Yes, Laurey loves Curly. Laurey loves Curly the way love is written about – butterflies, the stars and the moon – and that love is real. But what if Jud makes her feel alive inside; makes her feel like a grown woman? Sexually? And what if, as overwhelming and scary and new that feeling is to her – she loves it? What if it excites her just as much as her feelings for Curly do…?

All of a sudden Jud feels like he is quite misunderstood. And Laurey really needs those smelling salts to tell her what the heck she should do. Then the show becomes about this girl becoming a woman dealing with a very difficult choice about how she’s going to live her life.

All of that happens before we even get to the first real scene with Jud! Up till then all we’ve had is a couple of lines from him. [Shoutout to R & H for letting everyone else have their say about Jud before he really even arrives. My man Jud is a man of mystery.] Before this reading of the show, I felt the scenes between Jud and Curly in the Smoke House where Jud lives were meant to be funny, and show how dumb Jud is. But this time, when I read the scene description I was taken aback. Jud is the hired hand and lives in the old smokehouse, yet he decides to put tools on the walls and have barrels of nails and screws in his room. I never realized he chooses that as decoration. He works on a farm; we know they have a toolshed because this is the smokehouse. [For all y’all whose families didn’t work on farms, smokehouses are for smoking meat and not where you keep your non meat-smoking tools. Especially if you no longer smoke meat and have your hired hand live there.] Jud just loves them so much that he wants them as decoration. It’s a small detail, but it’s enough to let the audience know Jud loves working with his hands. Really loves it.

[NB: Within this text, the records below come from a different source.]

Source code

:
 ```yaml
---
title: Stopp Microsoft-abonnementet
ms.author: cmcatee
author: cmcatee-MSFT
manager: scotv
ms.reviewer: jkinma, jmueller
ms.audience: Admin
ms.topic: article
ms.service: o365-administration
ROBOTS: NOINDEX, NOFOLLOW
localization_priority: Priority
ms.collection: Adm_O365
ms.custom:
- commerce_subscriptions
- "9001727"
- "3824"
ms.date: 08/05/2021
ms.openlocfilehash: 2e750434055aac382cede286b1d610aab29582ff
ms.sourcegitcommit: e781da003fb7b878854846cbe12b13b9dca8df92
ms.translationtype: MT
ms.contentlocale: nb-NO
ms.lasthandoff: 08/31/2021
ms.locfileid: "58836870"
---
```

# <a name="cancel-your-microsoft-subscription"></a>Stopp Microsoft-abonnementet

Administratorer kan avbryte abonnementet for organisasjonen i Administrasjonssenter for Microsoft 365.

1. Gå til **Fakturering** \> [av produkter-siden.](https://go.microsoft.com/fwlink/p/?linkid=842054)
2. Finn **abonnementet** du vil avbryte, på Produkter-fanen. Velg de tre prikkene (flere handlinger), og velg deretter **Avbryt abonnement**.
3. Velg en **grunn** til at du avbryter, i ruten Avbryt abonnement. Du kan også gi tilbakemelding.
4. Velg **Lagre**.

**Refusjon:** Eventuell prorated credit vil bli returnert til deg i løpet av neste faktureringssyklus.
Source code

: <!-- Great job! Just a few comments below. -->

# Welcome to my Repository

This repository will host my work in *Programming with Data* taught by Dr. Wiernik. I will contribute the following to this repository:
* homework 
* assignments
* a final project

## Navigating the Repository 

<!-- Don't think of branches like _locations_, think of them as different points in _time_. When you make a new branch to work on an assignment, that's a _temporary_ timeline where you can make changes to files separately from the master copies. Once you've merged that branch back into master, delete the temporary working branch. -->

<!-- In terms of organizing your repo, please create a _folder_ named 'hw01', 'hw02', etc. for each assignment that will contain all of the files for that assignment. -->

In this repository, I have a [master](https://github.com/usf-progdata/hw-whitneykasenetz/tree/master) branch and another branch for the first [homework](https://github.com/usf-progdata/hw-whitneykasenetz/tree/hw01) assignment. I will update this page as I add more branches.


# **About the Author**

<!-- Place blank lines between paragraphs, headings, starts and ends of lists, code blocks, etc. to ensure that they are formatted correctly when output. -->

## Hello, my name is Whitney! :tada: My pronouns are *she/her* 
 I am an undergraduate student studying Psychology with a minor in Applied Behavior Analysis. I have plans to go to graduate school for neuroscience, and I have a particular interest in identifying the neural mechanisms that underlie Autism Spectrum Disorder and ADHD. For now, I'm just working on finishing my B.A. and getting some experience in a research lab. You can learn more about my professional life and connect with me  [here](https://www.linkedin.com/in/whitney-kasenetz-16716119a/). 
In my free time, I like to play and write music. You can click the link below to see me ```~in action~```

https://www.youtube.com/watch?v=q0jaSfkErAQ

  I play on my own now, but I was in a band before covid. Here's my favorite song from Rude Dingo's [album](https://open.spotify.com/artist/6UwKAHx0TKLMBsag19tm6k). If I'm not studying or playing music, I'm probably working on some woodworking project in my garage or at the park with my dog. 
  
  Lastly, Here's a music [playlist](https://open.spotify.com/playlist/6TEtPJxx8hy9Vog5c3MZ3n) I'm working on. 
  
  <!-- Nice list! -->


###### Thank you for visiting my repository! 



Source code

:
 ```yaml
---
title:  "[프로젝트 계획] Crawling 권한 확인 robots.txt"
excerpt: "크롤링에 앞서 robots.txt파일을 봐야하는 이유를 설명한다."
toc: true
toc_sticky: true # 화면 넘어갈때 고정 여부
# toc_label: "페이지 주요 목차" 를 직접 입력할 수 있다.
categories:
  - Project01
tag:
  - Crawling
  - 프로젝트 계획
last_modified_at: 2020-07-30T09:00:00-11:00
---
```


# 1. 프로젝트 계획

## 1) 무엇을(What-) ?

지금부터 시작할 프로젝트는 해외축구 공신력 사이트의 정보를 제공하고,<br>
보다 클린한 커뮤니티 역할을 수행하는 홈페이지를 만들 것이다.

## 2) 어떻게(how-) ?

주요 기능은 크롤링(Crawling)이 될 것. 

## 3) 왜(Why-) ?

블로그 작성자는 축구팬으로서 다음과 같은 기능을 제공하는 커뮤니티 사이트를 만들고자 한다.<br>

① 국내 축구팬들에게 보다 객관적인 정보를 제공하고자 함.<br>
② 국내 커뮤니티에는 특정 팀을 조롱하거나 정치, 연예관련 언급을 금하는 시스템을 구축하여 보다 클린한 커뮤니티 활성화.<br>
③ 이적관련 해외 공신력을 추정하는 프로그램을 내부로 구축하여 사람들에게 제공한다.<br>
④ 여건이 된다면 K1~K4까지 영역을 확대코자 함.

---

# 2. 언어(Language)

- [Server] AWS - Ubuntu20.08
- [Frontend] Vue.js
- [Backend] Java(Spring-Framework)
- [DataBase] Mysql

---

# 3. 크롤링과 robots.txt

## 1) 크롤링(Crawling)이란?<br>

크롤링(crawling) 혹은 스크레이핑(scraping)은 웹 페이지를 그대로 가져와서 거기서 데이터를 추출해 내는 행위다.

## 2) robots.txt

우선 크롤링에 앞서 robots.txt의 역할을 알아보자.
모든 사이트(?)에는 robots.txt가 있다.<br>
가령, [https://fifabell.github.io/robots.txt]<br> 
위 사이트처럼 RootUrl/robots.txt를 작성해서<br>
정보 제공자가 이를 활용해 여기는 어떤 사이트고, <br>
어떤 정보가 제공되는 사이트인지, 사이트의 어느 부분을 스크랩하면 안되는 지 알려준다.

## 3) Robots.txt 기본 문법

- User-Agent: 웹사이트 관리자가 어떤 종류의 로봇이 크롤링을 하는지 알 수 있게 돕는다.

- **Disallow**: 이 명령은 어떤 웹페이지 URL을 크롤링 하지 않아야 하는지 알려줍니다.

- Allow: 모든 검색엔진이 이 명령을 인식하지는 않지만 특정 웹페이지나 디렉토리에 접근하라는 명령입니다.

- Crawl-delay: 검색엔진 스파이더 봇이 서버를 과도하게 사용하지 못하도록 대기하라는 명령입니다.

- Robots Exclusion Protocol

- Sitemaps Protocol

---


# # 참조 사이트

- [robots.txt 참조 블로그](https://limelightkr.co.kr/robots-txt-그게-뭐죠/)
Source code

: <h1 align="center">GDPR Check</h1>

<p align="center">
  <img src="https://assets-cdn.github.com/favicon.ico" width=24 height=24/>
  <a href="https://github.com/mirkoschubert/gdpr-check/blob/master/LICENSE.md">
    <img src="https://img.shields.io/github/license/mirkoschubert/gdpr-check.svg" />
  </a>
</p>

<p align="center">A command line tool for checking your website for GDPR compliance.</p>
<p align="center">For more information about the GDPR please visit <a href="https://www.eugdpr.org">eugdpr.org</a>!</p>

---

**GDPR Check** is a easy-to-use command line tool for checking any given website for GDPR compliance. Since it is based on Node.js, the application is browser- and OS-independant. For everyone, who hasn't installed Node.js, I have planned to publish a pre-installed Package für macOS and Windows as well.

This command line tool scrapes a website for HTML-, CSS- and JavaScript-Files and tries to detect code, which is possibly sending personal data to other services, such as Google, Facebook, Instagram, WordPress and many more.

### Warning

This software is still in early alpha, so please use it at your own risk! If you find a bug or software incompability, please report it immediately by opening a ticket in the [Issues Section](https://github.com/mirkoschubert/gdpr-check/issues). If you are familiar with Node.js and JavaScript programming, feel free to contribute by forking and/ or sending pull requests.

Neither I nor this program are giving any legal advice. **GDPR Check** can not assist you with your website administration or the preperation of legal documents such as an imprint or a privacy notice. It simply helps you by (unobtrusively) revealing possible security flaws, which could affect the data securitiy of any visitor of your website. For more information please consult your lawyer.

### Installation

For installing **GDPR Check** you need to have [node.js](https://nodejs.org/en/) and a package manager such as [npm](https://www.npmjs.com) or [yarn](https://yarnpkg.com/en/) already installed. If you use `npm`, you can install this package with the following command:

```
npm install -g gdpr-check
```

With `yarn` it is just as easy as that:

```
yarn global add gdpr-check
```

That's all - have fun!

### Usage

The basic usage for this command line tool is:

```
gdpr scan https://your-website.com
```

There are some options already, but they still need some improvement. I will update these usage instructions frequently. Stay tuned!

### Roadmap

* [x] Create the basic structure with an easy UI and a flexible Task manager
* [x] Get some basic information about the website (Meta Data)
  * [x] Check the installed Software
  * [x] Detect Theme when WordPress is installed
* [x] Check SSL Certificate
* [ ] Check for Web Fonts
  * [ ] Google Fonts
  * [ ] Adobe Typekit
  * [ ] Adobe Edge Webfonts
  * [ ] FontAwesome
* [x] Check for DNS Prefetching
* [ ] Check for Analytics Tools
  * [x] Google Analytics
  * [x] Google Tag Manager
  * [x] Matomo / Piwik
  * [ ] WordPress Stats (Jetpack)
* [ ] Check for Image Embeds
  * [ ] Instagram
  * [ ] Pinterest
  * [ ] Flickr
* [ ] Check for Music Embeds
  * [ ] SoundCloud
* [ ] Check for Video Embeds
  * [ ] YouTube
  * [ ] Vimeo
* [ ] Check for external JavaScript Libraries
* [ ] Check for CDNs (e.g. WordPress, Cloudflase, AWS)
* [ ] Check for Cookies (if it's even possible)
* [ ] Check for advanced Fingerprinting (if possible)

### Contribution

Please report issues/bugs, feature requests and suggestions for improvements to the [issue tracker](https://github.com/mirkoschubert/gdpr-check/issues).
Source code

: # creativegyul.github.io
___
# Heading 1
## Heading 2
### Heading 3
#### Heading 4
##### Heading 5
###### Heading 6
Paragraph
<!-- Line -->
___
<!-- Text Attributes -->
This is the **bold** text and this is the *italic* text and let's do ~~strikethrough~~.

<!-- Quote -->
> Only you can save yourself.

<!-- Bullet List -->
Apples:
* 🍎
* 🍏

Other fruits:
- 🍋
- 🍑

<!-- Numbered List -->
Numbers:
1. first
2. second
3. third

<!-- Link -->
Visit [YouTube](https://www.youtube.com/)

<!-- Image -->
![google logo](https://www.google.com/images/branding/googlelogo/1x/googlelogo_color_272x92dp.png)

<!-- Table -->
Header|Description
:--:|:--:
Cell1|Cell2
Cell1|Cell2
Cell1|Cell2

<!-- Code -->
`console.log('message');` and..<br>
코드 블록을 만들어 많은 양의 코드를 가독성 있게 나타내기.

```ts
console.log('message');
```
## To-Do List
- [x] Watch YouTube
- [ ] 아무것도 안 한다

In the scenes in the Smoke House, I never fully understood how dirty and manipulative Curly was being while calling it “playing” with Jud. All the joking about how if Jud was dead people would finally admit to being Jud’s friend, but only when he’s dead. Curly even has the audacity to fully suggest that Jud kill himself. WHAAAAT?! Yes, he plays as if he’s joking and sings a funny song about it but… When you think of Jud as someone that Laurey might actually like a lot, it doesn’t seem unreasonable for Curly to kinda feel like Jud being dead would be a real solution to all his problems. As my Grandma would say when a bull tried to mate with a sow, “That ain’t right!”

All Poor Jud can do is wallow in sadness and sing a song about how misunderstood and lonely he is. And it is heartbreaking.

Even with all these thoughts, I wasn’t completely sold on thinking of the show in this way until that last scene with Laurey and Jud, where he asks her why she won’t ever let herself be alone with him. Jud gives a monologue that’s as full of love as any leading man ever has. He shows a real love for Laurey that’s an astonishing betrayal of how soulful he is. He proves he’s a complicated man that’s capable of a beautiful kind of love that’s just like the love Laurey thinks she feels for Curly. And that scares Laurey terribly because it’s not simple or easy to understand. Why would it scare her so if she didn’t feel similarly about him…?

All of a sudden I truly understood why this show is a classic. It’s dirty. It’s gritty. It’s raw. Most of all, though – it’s real. And I never understood that before.